Assigned task
Each of the entries beneath this task should be written out exactly.

Records to process
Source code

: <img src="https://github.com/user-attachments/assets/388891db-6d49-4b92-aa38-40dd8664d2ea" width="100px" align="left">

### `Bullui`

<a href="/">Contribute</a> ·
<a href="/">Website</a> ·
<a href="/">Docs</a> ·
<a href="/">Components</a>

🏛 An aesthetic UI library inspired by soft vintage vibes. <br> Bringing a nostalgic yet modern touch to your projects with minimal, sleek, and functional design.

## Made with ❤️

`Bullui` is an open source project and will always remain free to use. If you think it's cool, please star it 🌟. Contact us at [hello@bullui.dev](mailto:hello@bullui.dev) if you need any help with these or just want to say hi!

Solution to this task
Source code

: <img src="https://github.com/user-attachments/assets/388891db-6d49-4b92-aa38-40dd8664d2ea" width="100px" align="left">

### `Bullui`

<a href="/">Contribute</a> ·
<a href="/">Website</a> ·
<a href="/">Docs</a> ·
<a href="/">Components</a>

🏛 An aesthetic UI library inspired by soft vintage vibes. <br> Bringing a nostalgic yet modern touch to your projects with minimal, sleek, and functional design.

## Made with ❤️

`Bullui` is an open source project and will always remain free to use. If you think it's cool, please star it 🌟. Contact us at [hello@bullui.dev](mailto:hello@bullui.dev) if you need any help with these or just want to say hi!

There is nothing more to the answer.